One mitigating factor for this slightly bulky body is no doubt the large focal range. The CX6 features a 10.7x optical zoom, covering 28-300mm in equivalent 35mm terms, and accompanied by a maximum aperture ranging from f/3.5 – f/5.6 at the wide and tele ends of the zoom respectively. Sharp images are promised throughout the focal range thanks to the presence of a sensor shift image stabilizer, while the lens itself has the added bonus for macro enthusiasts of being able to focus at distances of as little as just 1cm.
At the core of the Ricoh CX6 sits the compact’s sensor. The model houses a 1/2.3in CMOS sensor with an effective resolution of approximately 10-megapixels. The sensor itself is of the back-illuminated variety; the type of CMOS sensor design that promises better performance in low light than the traditional variety.
The back-illuminated CMOS sensor is accompanied by Ricoh’s Smooth Imaging Engine – now in it’s fourth iteration – which also promises to deliver a level of image quality in line with the wider advanced compact market.
The presence of both a backlit CMOS sensor and Ricoh’s Smooth Imaging Engine IV is no doubt aimed at giving photographers more confidence to utilise the full extent of the Ricoh CX6’s 100-3200 ISO range without having to worry about noise.
One of the standout features on Ricoh cameras of late has been its new Hybrid AF technology, and the good news is that it features on the CX6. The system combines Contrast AF technology with an independent AF sensor for ‘ultra-high-speed’ autofocus and the promise of AF speeds of as little as 0.1 seconds throughout the full 28-300mm focal range.
Whilst on the subject of standout features, it would be remiss not to mention the CX6’s LCD screen. The compact sports a 3in, 1.23m-dot VGA LCD monitor that is triple-coated for durability and visibility. Ricoh also claim that new ‘High-Brightness’ technology results in 70% brighter image and review than the Ricoh CX5.
One criticism of the CX5 was that, despite appearing like an advanced compact, there were still advanced-shaped holes in its specification. The good news is that Ricoh has addressed these in the shooting mode department – the CX6 now features both aperture and shutter priority modes, alongside the conventional auto, scene and programme modes.
As is the case with most compact cameras these days, the CX6 arrives with a bevy of ‘creative shooting modes’. The only mode to debut on the CX6 is a new ‘Bleach Bypass’ option, which now takes its place alongside a variety of other effects, including Soft Focus, Cross Process and Toy Camera effects.
The aforementioned auto mode sports scene recognition technology, through which it can identify the subject and then select the appropriate scene mode.
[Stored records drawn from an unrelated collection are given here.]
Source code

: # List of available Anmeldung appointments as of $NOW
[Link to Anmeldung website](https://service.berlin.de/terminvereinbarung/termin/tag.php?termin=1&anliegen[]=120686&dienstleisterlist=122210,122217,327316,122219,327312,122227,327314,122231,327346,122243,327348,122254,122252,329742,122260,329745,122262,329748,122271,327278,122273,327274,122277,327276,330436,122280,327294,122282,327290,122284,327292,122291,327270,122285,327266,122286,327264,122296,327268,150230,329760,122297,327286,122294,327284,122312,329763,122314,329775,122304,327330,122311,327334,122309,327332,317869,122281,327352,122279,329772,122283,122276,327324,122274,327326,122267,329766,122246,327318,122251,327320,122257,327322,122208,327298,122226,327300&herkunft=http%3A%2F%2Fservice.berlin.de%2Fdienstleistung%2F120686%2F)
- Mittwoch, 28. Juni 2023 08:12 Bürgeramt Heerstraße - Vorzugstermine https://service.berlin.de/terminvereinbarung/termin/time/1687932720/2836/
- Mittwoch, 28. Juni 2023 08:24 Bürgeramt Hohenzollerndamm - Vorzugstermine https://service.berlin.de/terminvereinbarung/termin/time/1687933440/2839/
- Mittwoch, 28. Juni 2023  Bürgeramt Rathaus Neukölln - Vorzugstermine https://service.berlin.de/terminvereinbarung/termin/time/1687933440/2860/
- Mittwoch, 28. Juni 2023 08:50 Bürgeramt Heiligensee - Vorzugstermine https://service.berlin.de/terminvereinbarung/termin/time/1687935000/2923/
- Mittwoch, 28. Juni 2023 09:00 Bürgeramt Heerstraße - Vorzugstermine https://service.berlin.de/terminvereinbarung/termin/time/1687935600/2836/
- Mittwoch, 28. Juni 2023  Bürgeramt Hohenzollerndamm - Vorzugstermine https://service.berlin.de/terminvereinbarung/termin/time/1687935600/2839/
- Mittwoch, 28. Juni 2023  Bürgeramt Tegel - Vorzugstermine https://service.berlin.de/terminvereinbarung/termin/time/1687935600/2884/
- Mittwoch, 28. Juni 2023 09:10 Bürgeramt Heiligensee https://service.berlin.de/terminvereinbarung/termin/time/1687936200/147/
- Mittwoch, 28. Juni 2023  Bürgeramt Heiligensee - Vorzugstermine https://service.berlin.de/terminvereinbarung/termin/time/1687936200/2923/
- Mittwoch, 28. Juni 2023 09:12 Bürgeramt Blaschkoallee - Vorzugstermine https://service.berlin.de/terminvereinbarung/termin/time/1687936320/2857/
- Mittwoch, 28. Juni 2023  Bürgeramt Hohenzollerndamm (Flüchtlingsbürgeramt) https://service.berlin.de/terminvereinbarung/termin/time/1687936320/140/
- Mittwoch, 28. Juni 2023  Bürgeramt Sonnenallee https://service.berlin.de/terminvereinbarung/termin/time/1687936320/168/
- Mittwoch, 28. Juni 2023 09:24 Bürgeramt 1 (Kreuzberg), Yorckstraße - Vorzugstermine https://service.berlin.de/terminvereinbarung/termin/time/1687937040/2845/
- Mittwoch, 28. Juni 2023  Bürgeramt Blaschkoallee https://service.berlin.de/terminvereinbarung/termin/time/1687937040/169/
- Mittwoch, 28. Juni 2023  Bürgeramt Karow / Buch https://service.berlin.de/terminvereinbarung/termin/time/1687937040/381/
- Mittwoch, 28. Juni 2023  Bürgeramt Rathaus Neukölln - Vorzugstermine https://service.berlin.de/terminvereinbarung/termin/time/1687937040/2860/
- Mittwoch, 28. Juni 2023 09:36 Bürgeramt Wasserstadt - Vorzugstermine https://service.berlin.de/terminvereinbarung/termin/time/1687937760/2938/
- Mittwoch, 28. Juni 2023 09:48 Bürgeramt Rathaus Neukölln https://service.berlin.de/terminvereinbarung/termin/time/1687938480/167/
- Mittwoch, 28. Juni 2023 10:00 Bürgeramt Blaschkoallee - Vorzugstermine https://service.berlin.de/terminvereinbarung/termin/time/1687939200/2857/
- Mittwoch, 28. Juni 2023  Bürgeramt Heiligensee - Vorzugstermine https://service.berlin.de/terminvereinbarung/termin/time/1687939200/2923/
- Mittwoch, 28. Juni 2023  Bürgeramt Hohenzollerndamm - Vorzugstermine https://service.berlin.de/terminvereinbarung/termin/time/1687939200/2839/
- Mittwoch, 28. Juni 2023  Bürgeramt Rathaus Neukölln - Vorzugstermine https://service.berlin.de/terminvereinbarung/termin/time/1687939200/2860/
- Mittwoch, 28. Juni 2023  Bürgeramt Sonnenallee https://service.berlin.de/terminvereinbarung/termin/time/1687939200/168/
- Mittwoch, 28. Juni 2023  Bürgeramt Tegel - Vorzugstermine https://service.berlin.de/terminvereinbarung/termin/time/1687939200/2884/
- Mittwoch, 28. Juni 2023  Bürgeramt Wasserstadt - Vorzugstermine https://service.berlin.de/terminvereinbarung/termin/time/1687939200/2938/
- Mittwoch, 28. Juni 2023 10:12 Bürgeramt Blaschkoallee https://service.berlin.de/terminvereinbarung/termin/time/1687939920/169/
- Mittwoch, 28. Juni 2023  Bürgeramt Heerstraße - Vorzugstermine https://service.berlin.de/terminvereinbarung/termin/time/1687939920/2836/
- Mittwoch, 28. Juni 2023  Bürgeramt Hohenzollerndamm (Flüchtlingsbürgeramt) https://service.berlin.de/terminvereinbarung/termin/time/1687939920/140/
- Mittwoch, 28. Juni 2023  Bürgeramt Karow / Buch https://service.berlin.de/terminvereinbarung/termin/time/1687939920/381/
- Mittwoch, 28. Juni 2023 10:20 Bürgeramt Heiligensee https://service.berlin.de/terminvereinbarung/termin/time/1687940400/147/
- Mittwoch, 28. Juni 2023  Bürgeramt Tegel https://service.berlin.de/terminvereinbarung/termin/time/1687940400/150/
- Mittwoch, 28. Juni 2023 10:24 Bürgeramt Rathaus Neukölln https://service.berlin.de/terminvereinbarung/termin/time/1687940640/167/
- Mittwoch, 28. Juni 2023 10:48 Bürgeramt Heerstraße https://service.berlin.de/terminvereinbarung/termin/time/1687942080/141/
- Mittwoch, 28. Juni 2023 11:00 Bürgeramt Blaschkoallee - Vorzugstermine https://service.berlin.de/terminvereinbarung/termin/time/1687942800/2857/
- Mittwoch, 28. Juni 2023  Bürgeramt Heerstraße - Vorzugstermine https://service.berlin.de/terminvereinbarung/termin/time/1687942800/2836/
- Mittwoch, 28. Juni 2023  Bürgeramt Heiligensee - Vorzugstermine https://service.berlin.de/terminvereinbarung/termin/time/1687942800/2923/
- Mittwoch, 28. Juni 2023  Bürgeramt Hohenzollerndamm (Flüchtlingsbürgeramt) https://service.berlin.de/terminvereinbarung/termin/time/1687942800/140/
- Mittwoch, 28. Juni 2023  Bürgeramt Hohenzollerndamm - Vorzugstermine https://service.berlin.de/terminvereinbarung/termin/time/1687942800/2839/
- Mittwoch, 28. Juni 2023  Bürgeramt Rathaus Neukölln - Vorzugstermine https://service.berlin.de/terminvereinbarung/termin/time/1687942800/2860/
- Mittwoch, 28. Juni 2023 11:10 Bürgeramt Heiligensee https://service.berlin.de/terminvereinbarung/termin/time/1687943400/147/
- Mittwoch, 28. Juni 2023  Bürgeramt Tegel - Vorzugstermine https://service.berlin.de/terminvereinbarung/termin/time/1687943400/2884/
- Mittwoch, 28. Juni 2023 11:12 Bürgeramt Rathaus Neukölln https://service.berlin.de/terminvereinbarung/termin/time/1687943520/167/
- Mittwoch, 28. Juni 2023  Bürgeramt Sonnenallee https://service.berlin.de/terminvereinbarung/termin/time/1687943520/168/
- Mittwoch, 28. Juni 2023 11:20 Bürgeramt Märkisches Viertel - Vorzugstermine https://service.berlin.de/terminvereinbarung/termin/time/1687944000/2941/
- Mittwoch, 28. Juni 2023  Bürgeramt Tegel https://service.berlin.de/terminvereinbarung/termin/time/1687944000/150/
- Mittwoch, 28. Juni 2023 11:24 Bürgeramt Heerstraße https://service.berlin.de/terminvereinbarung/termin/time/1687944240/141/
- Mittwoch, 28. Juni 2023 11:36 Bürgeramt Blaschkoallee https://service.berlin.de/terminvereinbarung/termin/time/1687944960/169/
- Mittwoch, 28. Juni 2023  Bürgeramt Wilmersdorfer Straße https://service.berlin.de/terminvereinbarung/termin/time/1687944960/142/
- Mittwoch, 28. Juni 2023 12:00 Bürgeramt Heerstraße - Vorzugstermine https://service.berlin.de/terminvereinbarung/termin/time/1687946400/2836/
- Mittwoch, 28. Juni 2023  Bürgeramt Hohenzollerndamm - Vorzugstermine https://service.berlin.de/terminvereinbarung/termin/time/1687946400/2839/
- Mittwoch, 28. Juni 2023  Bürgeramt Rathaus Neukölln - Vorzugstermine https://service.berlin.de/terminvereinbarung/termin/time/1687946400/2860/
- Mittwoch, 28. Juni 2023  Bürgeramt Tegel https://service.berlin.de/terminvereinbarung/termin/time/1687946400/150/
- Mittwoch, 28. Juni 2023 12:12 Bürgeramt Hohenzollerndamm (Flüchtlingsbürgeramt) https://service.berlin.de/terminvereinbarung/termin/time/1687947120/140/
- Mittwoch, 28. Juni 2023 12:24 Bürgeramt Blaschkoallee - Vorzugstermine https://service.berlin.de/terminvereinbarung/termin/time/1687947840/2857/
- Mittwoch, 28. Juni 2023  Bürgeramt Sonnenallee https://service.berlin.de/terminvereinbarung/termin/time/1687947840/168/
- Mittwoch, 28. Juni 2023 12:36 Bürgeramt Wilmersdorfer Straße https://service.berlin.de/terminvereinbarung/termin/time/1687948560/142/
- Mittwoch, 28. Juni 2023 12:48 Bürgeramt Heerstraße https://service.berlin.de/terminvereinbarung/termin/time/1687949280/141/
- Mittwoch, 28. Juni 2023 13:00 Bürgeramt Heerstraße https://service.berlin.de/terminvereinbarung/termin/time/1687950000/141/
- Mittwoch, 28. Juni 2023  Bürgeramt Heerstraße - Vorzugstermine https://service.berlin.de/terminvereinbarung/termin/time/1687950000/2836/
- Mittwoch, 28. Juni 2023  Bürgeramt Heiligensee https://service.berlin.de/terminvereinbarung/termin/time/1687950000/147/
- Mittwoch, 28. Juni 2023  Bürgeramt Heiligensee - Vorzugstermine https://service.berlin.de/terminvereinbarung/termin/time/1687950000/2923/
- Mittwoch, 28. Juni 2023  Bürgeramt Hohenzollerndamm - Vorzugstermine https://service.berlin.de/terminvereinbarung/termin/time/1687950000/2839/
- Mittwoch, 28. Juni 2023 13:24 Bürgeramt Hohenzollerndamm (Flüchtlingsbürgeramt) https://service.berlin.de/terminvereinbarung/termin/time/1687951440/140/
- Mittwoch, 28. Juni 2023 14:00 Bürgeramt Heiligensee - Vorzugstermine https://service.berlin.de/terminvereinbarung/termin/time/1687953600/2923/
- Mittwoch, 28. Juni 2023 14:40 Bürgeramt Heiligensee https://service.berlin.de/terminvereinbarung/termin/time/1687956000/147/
If you’d rather pick the scene mode yourself you can of course do so, and will be able to choose from any of 13 present on the CX6.
The CX6 offers HD movie capture at a resolution of 1280 x 720p, while its on-board microHDMI connector allows direct output to an HDTV (although you will need to purchase the relevant cable separately).
Continuous shooting is another area in which the CX6 is no slouch, offering a burst mode of around 5 frames per second at full resolution. An ultra-high-speed continuous shooting rate of 120 frames per second is also possible, although images captured are only 640 x 480 in resolution, and the burst mode only lasts for one second.
As mentioned at the start of this review, the Ricoh CX6 is certainly not the slimmest advanced compact on the market. Despite its relative bulk, the designers at Ricoh have earned their money in making the CX6 still feel light in the hand.
The rectangular body features a front panel that is bulbous towards the right hand edge, forming a type of hand grip in conjunction with a rubberised thumb rest on the rear panel. Said rear panel is relatively light on buttons – four settings buttons featuring, along with a dedicated record button for access to HD video capture and playback button. An adjustment toggle stick compensates for this lack of function access thanks to its customisability, while a mode dial sits on the model’s top plate for easy access to the various shooting modes.